[Prompt]:
When you reach the line containing "若 $U$ 的行、列分别对应 $x,y$ 方向，原始矩阵形式可写为" in the entries below, please begin setting down lines exactly, stop only after the last one, and add nothing else.
Data extracts Block Start
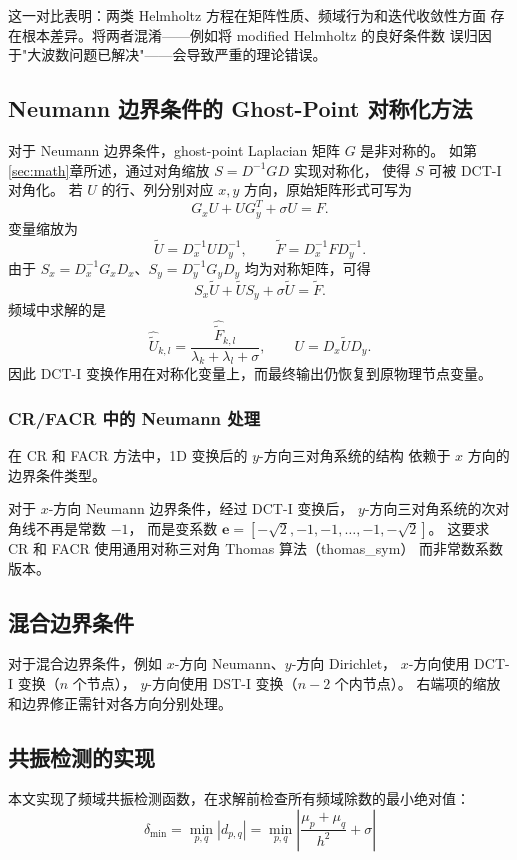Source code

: 这一对比表明：两类 Helmholtz 方程在矩阵性质、频域行为和迭代收敛性方面
存在根本差异。将两者混淆——例如将 modified Helmholtz 的良好条件数
误归因于"大波数问题已解决"——会导致严重的理论错误。

\subsection{Neumann 边界条件的 Ghost-Point 对称化方法}

对于 Neumann 边界条件，ghost-point Laplacian 矩阵 $G$ 是非对称的。
如第\ref{sec:math}章所述，通过对角缩放 $S = D^{-1}GD$ 实现对称化，
使得 $S$ 可被 DCT-I 对角化。
若 $U$ 的行、列分别对应 $x,y$ 方向，原始矩阵形式可写为
\[
  G_xU+UG_y^T+\sigma U=F.
\]
变量缩放为
\[
  \tilde U=D_x^{-1}UD_y^{-1},
  \qquad
  \tilde F=D_x^{-1}FD_y^{-1}.
\]
由于 $S_x=D_x^{-1}G_xD_x$、$S_y=D_y^{-1}G_yD_y$ 均为对称矩阵，可得
\[
  S_x\tilde U+\tilde U S_y+\sigma\tilde U=\tilde F.
\]
频域中求解的是
\[
  \widehat{\tilde U}_{k,l}
  =\frac{\widehat{\tilde F}_{k,l}}{\lambda_k+\lambda_l+\sigma},
  \qquad U=D_x\tilde U D_y.
\]
因此 DCT-I 变换作用在对称化变量上，而最终输出仍恢复到原物理节点变量。

\subsubsection{CR/FACR 中的 Neumann 处理}

在 CR 和 FACR 方法中，1D 变换后的 $y$-方向三对角系统的结构
依赖于 $x$ 方向的边界条件类型。

对于 $x$-方向 Neumann 边界条件，经过 DCT-I 变换后，
$y$-方向三对角系统的次对角线不再是常数 $-1$，
而是变系数 $\mathbf{e} = [-\sqrt{2}, -1, -1, \ldots, -1, -\sqrt{2}]$。
这要求 CR 和 FACR 使用通用对称三对角 Thomas 算法（thomas\_sym）
而非常数系数版本。

\subsection{混合边界条件}

对于混合边界条件，例如 $x$-方向 Neumann、$y$-方向 Dirichlet，
$x$-方向使用 DCT-I 变换（$n$ 个节点），
$y$-方向使用 DST-I 变换（$n-2$ 个内节点）。
右端项的缩放和边界修正需针对各方向分别处理。

\subsection{共振检测的实现}

本文实现了频域共振检测函数，在求解前检查所有频域除数的最小绝对值：
\begin{equation}
  \delta_{\min} = \min_{p,q} |d_{p,q}| = \min_{p,q} \left|\frac{\mu_p+\mu_q}{h^2}+\sigma\right|
\end{equation}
Data extracts Block End
[Solution to this exercise]:
若 $U$ 的行、列分别对应 $x,y$ 方向，原始矩阵形式可写为
\[
  G_xU+UG_y^T+\sigma U=F.
\]
变量缩放为
\[
  \tilde U=D_x^{-1}UD_y^{-1},
  \qquad
  \tilde F=D_x^{-1}FD_y^{-1}.
\]
由于 $S_x=D_x^{-1}G_xD_x$、$S_y=D_y^{-1}G_yD_y$ 均为对称矩阵，可得
\[
  S_x\tilde U+\tilde U S_y+\sigma\tilde U=\tilde F.
\]
频域中求解的是
\[
  \widehat{\tilde U}_{k,l}
  =\frac{\widehat{\tilde F}_{k,l}}{\lambda_k+\lambda_l+\sigma},
  \qquad U=D_x\tilde U D_y.
\]
因此 DCT-I 变换作用在对称化变量上，而最终输出仍恢复到原物理节点变量。

\subsubsection{CR/FACR 中的 Neumann 处理}

在 CR 和 FACR 方法中，1D 变换后的 $y$-方向三对角系统的结构
依赖于 $x$ 方向的边界条件类型。

对于 $x$-方向 Neumann 边界条件，经过 DCT-I 变换后，
$y$-方向三对角系统的次对角线不再是常数 $-1$，
而是变系数 $\mathbf{e} = [-\sqrt{2}, -1, -1, \ldots, -1, -\sqrt{2}]$。
这要求 CR 和 FACR 使用通用对称三对角 Thomas 算法（thomas\_sym）
而非常数系数版本。

\subsection{混合边界条件}

对于混合边界条件，例如 $x$-方向 Neumann、$y$-方向 Dirichlet，
$x$-方向使用 DCT-I 变换（$n$ 个节点），
$y$-方向使用 DST-I 变换（$n-2$ 个内节点）。
右端项的缩放和边界修正需针对各方向分别处理。

\subsection{共振检测的实现}

本文实现了频域共振检测函数，在求解前检查所有频域除数的最小绝对值：
\begin{equation}
  \delta_{\min} = \min_{p,q} |d_{p,q}| = \min_{p,q} \left|\frac{\mu_p+\mu_q}{h^2}+\sigma\right|
\end{equation}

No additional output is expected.